#internetarchive log for 2023-09-10

Home Search Previous day Next day

00:42:51	<pabs>	download speeds from IA seem quite slow around the world, are their connections overloaded or something?
00:53:48	<flashfire42>	Yeah
00:56:47	<nicolas17>	sorry my fault, still downloading the yahoo videos stuff and my 4 connections are clearly overwhelming poor IA (?)
01:04:57	<pabs>	:)
01:08:00	<pabs>	hmm, rtorrent finds 0 peers for IA torrents like https://archive.org/download/fossy2023_Breaking_the_Chains_of_Trustin/fossy2023_Breaking_the_Chains_of_Trustin_archive.torrent
01:08:49	<pabs>	transmission-cli too
01:09:09	<pabs>	rtorrent also says DHT search unsuccessful
01:10:43	<nicolas17>	pabs: they use webseeding, which rtorrent doesn't support
01:15:28	<pabs>	ah :(
01:16:02	<pabs>	transmission-cli does download from webseeds much faster than a regular web download, interesting
01:17:24	<pabs>	what are these .____padding_file directories in the torrent?

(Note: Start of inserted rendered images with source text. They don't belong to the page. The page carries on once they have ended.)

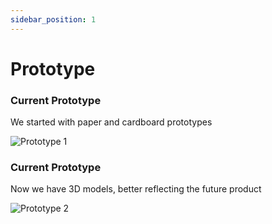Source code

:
 ```yaml
---
sidebar_position: 1
---
```


# Prototype

### Current Prototype

We started with paper and cardboard prototypes

![Prototype 1](@site/static/img/prototype1.PNG)

### Current Prototype

Now we have 3D models, better reflecting the future product

![Prototype 2](@site/static/img/prototype-2.PNG)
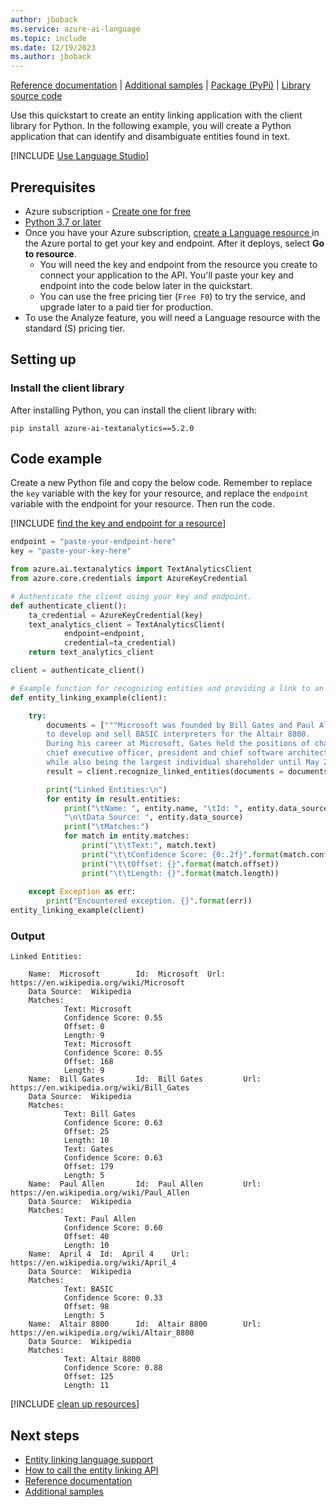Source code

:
 ```yaml
---
author: jboback
ms.service: azure-ai-language
ms.topic: include
ms.date: 12/19/2023
ms.author: jboback
---
```


[Reference documentation](/python/api/azure-ai-textanalytics/azure.ai.textanalytics?preserve-view=true&view=azure-python) | [Additional samples](https://github.com/Azure/azure-sdk-for-python/tree/main/sdk/textanalytics/azure-ai-textanalytics/samples) | [Package (PyPi)](https://pypi.org/project/azure-ai-textanalytics/5.2.0/) | [Library source code](https://github.com/Azure/azure-sdk-for-python/tree/main/sdk/textanalytics/azure-ai-textanalytics)

Use this quickstart to create an entity linking application with the client library for Python. In the following example, you will create a Python application that can identify and disambiguate entities found in text.

[!INCLUDE [Use Language Studio](../../../includes/use-language-studio.md)]


## Prerequisites

* Azure subscription - [Create one for free](https://azure.microsoft.com/free/cognitive-services)
* [Python 3.7 or later](https://www.python.org/)
* Once you have your Azure subscription, <a href="https://portal.azure.com/#create/Microsoft.CognitiveServicesTextAnalytics"  title="Create a Language resource"  target="_blank">create a Language resource </a> in the Azure portal to get your key and endpoint. After it deploys, select **Go to resource**.
    * You will need the key and endpoint from the resource you create to connect your application to the API. You'll paste your key and endpoint into the code below later in the quickstart.
    * You can use the free pricing tier (`Free F0`) to try the service, and upgrade later to a paid tier for production.
* To use the Analyze feature, you will need a Language resource with the standard (S) pricing tier.



## Setting up

### Install the client library

After installing Python, you can install the client library with:

```console
pip install azure-ai-textanalytics==5.2.0
```



## Code example

Create a new Python file and copy the below code. Remember to replace the `key` variable with the key for your resource, and replace the `endpoint` variable with the endpoint for your resource. Then run the code. 

[!INCLUDE [find the key and endpoint for a resource](../../../includes/find-azure-resource-info.md)]

```python
endpoint = "paste-your-endpoint-here"
key = "paste-your-key-here"

from azure.ai.textanalytics import TextAnalyticsClient
from azure.core.credentials import AzureKeyCredential

# Authenticate the client using your key and endpoint. 
def authenticate_client():
    ta_credential = AzureKeyCredential(key)
    text_analytics_client = TextAnalyticsClient(
            endpoint=endpoint, 
            credential=ta_credential)
    return text_analytics_client

client = authenticate_client()

# Example function for recognizing entities and providing a link to an online data source.
def entity_linking_example(client):

    try:
        documents = ["""Microsoft was founded by Bill Gates and Paul Allen on April 4, 1975, 
        to develop and sell BASIC interpreters for the Altair 8800. 
        During his career at Microsoft, Gates held the positions of chairman,
        chief executive officer, president and chief software architect, 
        while also being the largest individual shareholder until May 2014."""]
        result = client.recognize_linked_entities(documents = documents)[0]

        print("Linked Entities:\n")
        for entity in result.entities:
            print("\tName: ", entity.name, "\tId: ", entity.data_source_entity_id, "\tUrl: ", entity.url,
            "\n\tData Source: ", entity.data_source)
            print("\tMatches:")
            for match in entity.matches:
                print("\t\tText:", match.text)
                print("\t\tConfidence Score: {0:.2f}".format(match.confidence_score))
                print("\t\tOffset: {}".format(match.offset))
                print("\t\tLength: {}".format(match.length))
            
    except Exception as err:
        print("Encountered exception. {}".format(err))
entity_linking_example(client)
```



### Output

```console
Linked Entities:
    
    Name:  Microsoft        Id:  Microsoft  Url:  https://en.wikipedia.org/wiki/Microsoft
    Data Source:  Wikipedia
    Matches:
            Text: Microsoft
            Confidence Score: 0.55
            Offset: 0
            Length: 9
            Text: Microsoft
            Confidence Score: 0.55
            Offset: 168
            Length: 9
    Name:  Bill Gates       Id:  Bill Gates         Url:  https://en.wikipedia.org/wiki/Bill_Gates
    Data Source:  Wikipedia
    Matches:
            Text: Bill Gates
            Confidence Score: 0.63
            Offset: 25
            Length: 10
            Text: Gates
            Confidence Score: 0.63
            Offset: 179
            Length: 5
    Name:  Paul Allen       Id:  Paul Allen         Url:  https://en.wikipedia.org/wiki/Paul_Allen
    Data Source:  Wikipedia
    Matches:
            Text: Paul Allen
            Confidence Score: 0.60
            Offset: 40
            Length: 10
    Name:  April 4  Id:  April 4    Url:  https://en.wikipedia.org/wiki/April_4
    Data Source:  Wikipedia
    Matches:
            Text: BASIC
            Confidence Score: 0.33
            Offset: 98
            Length: 5
    Name:  Altair 8800      Id:  Altair 8800        Url:  https://en.wikipedia.org/wiki/Altair_8800
    Data Source:  Wikipedia
    Matches:
            Text: Altair 8800
            Confidence Score: 0.88
            Offset: 125
            Length: 11
```

[!INCLUDE [clean up resources](../../../includes/clean-up-resources.md)]



## Next steps

* [Entity linking language support](../../language-support.md)
* [How to call the entity linking API](../../how-to/call-api.md)  
* [Reference documentation](/python/api/azure-ai-textanalytics/azure.ai.textanalytics?preserve-view=true&view=azure-python)
* [Additional samples](https://github.com/Azure/azure-sdk-for-python/tree/main/sdk/textanalytics/azure-ai-textanalytics/samples)
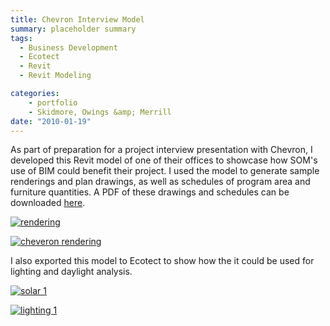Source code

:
 ```yaml
---
title: Chevron Interview Model
summary: placeholder summary
tags:
  - Business Development
  - Ecotect
  - Revit
  - Revit Modeling

categories:
    - portfolio
    - Skidmore, Owings &amp; Merrill
date: "2010-01-19"
---
```


As part of preparation for a project interview presentation with Chevron, I developed this Revit model of one of their offices to showcase how SOM's use of BIM could benefit their project. I used the model to generate sample renderings and plan drawings, as well as schedules of program area and furniture quantities. A PDF of these drawings and schedules can be downloaded [here](http://www.ericanastas.com/wp-content/uploads/2012/04/Cheveron-Interview-Mock-Up-sr3.pdf).

[![](http://www.ericanastas.com/wp-content/uploads/2010/01/rendering-636x401.jpg "rendering")](rendering.jpg)

[![](http://www.ericanastas.com/wp-content/uploads/2010/01/cheveron-rendering-636x477.jpg "cheveron rendering")](cheveron-rendering.jpg)

I also exported this model to Ecotect to show how the it could be used for lighting and daylight analysis.

[![](http://www.ericanastas.com/wp-content/uploads/2012/04/solar-1-636x486.jpg "solar 1")](solar-1.jpg)

[![](http://www.ericanastas.com/wp-content/uploads/2012/04/lighting-1-636x486.jpg "lighting 1")](lighting-1.jpg)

01:19:24		Arcorann (Arcorann) joins
01:20:24	<nicolas17>	the torrent points at both IA servers having the file as webseeds, so you download from both simultaneously, which mitigates one being slow
01:22:11	<nicolas17>	multi-file torrents work as if it was a single blob with all files concatenated, so a chunk hash can span multiple files, which causes some issues, those zero-filled padding files align the beginning of each file with chunk hash boundaries
01:25:47	<pabs>	so the IA download problem isn't the uplink, but individual servers?

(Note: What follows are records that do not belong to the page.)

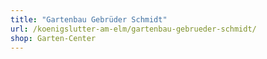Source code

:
 ```yaml
---
title: "Gartenbau Gebrüder Schmidt"
url: /koenigslutter-am-elm/gartenbau-gebrueder-schmidt/
shop: Garten-Center
---
```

01:38:32	<pabs>	hmm, browsers need better download mechanisms
02:33:12		threedeeitguy39 (threedeeitguy) joins
02:33:25		threedeeitguy3 quits [Ping timeout: 265 seconds]
02:33:25		threedeeitguy39 is now known as threedeeitguy3
02:47:35		threedeeitguy3 quits [Client Quit]
02:54:13		threedeeitguy39 (threedeeitguy) joins
04:00:26		BigBrain_ quits [Ping timeout: 245 seconds]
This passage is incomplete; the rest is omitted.